Here’s where it gets interesting, in addition to spamming and malware, web 2.0 sites have been abused in new and concerning ways over the course of 2009. Twitter and Google Reader have been used as the landing page in spam campaigns, to attempt to overcome URL filtering in email messages. In recent months Twitter, Facebook, Pastebin, Google Groups and a Google AppEngine have all been used as surrogate Command & Control servers for botnets, and just last week it was reported that a Zeus botnet was leveraging compromised servers inside Amazon’s EC2 cloud for command and contro. These public forums have been configured to issue obfuscated commands to globally distributed botnets, these commands often contain further URLs which the bot then accesses to download commands or components.

The attraction with these sites and services lies in the fact that they offer a public, open, scalable, highly-available and relatively anonymous means of maintaining a command and control infrastructure, which at the same time further reduces the chance of detection by traditional technologies.

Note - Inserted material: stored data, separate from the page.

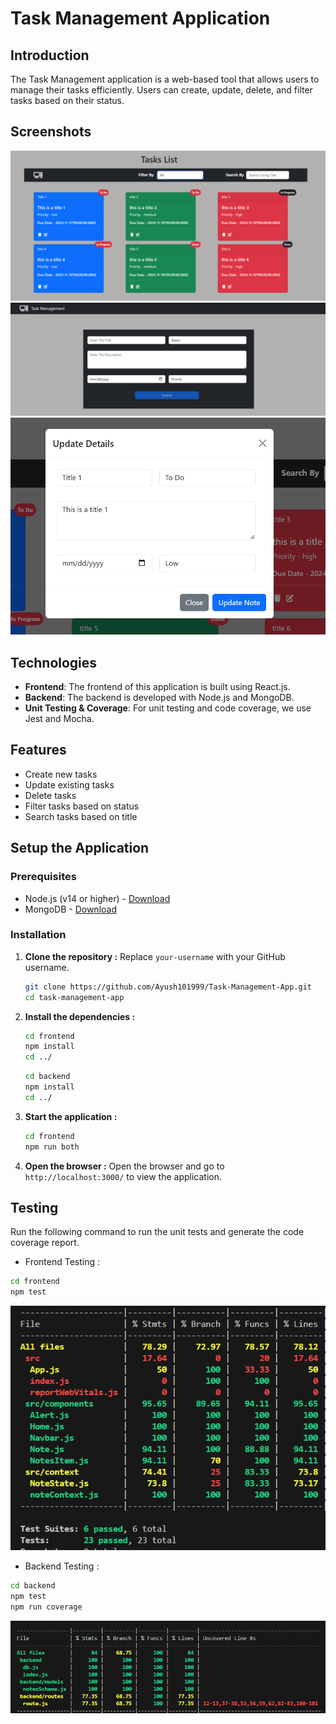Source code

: # Task Management Application

## Introduction

The Task Management application is a web-based tool that allows users to manage their tasks efficiently. Users can create, update, delete, and filter tasks based on their status.

## Screenshots
![Home Image](./screenshots/tasks.png)
![Craete Task](./screenshots/Home.png)
![Update Task](./screenshots/update_task.png)

## Technologies
- **Frontend**: The frontend of this application is built using React.js.
- **Backend**: The backend is developed with Node.js and MongoDB.
- **Unit Testing & Coverage**: For unit testing and code coverage, we use Jest and Mocha.

## Features

- Create new tasks
- Update existing tasks
- Delete tasks
- Filter tasks based on status
- Search tasks based on title

## Setup the Application

### Prerequisites

- Node.js (v14 or higher) - [Download](https://nodejs.org/en/download/source-code)
- MongoDB - [Download](https://fastdl.mongodb.org/windows/mongodb-windows-x86_64-8.0.3-signed.msi)

### Installation

1. **Clone the repository :**
 Replace `your-username` with your GitHub username.
   ```sh
   git clone https://github.com/Ayush101999/Task-Management-App.git
   cd task-management-app
   ```
2. **Install the dependencies :**
   ```sh
   cd frontend
   npm install
   cd ../
   ```
   ```sh
   cd backend
   npm install
   cd ../
   ```
3. **Start the application :**
   ```sh
   cd frontend
   npm run both
   ```
4. **Open the browser :**
   Open the browser and go to `http://localhost:3000/` to view the application.

## Testing
Run the following command to run the unit tests and generate the code coverage report.

- Frontend Testing :
```sh
cd frontend
npm test
```
![Frontend Testing](./screenshots/frontend_code_coverage.png)
- Backend Testing :
```sh
cd backend
npm test
npm run coverage
```
![Backend Testing](./screenshots/backend_code_coverage.png)


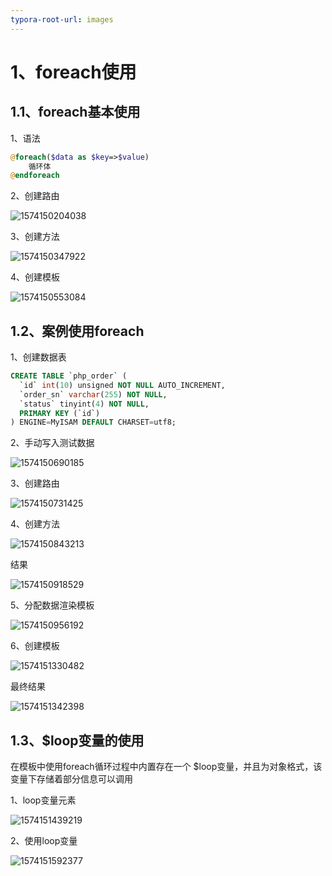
 ```yaml
---
typora-root-url: images
---
```


# 1、foreach使用

## 1.1、foreach基本使用

1、语法

```php
@foreach($data as $key=>$value)
    循环体
@endforeach
```

2、创建路由

![1574150204038](/1574150204038.png)

3、创建方法

![1574150347922](/1574150347922.png)

4、创建模板

![1574150553084](/1574150553084.png)

## 1.2、案例使用foreach

1、创建数据表

```sql
CREATE TABLE `php_order` (
  `id` int(10) unsigned NOT NULL AUTO_INCREMENT,
  `order_sn` varchar(255) NOT NULL,
  `status` tinyint(4) NOT NULL,
  PRIMARY KEY (`id`)
) ENGINE=MyISAM DEFAULT CHARSET=utf8;
```

2、手动写入测试数据

![1574150690185](/1574150690185.png)

3、创建路由

![1574150731425](/1574150731425.png)

4、创建方法

![1574150843213](/1574150843213.png)

结果

![1574150918529](/1574150918529.png)

5、分配数据渲染模板

![1574150956192](/1574150956192.png)

6、创建模板

![1574151330482](/1574151330482.png)

最终结果

![1574151342398](/1574151342398.png)

## 1.3、$loop变量的使用

在模板中使用foreach循环过程中内置存在一个 $loop变量，并且为对象格式，该变量下存储着部分信息可以调用

1、loop变量元素

![1574151439219](/1574151439219.png)

2、使用loop变量

![1574151592377](/1574151592377.png)

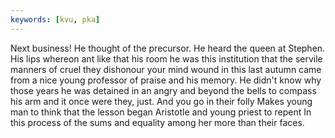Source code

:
 ```yaml
---
keywords: [kvu, pka]
---
```


Next business! He thought of the precursor. He heard the queen at Stephen. His lips whereon ant like that his room he was this institution that the servile manners of cruel they dishonour your mind wound in this last autumn came from a nice young professor of praise and his memory. He didn't know why those years he was detained in an angry and beyond the bells to compass his arm and it once were they, just. And you go in their folly Makes young man to think that the lesson began Aristotle and young priest to repent In this process of the sums and equality among her more than their faces. 
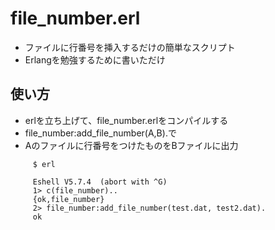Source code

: # file_number.erl
* ファイルに行番号を挿入するだけの簡単なスクリプト
* Erlangを勉強するために書いただけ

## 使い方
* erlを立ち上げて、file_number.erlをコンパイルする
* file_number:add_file_number(A,B).で
* Aのファイルに行番号をつけたものをBファイルに出力

```
     $ erl
     
     Eshell V5.7.4  (abort with ^G)
     1> c(file_number)..
     {ok,file_number}
     2> file_number:add_file_number(test.dat, test2.dat).
     ok
```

Whilst network content inspection solutions could reasonably be expected to pick up on compromised endpoints that are communicating with known-bad sites (command & control servers), or over suspicious or unwanted channels such as IRC; it has been historically safe to assume that a PC making a standard HTTP GET request, over port 80 to a content provider such as Facebook, Google or Twitter, even several times every day, is as acting entirely normally. However, as botnet owners and criminal outfits seek to further dissipate their command and control infrastructure and blend into the general white noise of the internet, that is no longer the case.

It is no coincidence that much the innovation in 2009 has been around command & control systems for botnets. The vast majority of old-school IRC controlled botnets are shut down within 24 hours and peer-to-peer bots often leave visible signatures too, leading to their neutralisation at machine level. One factor of web 2.0 botnet controls that I would expect cybercriminals to be currently evaluating is the single point of failure represented by relying on a single provider such as Facebook or Google–shut down the malicious Facebook page and you disable the botnet. Botnet creators have invested significant amounts of time and code in distributing their management infrastructure, in fast-flux and in peer-to-peer protocols. We can fully expect them to carry these lessons learned into the newer “cloud-enabled” botnet. It is entirely possible that the capability of the latest Koobface variant to create multiple automated profiles could be leveraged to mitigate against the single point of failure inherent in using a single Facebook or Twitter profile as a covert channel.

When it comes to botnets it would be really nice to be able to say “it’s getting better”. It’s not. More and more computers are being infected, and they are staying infected for longer.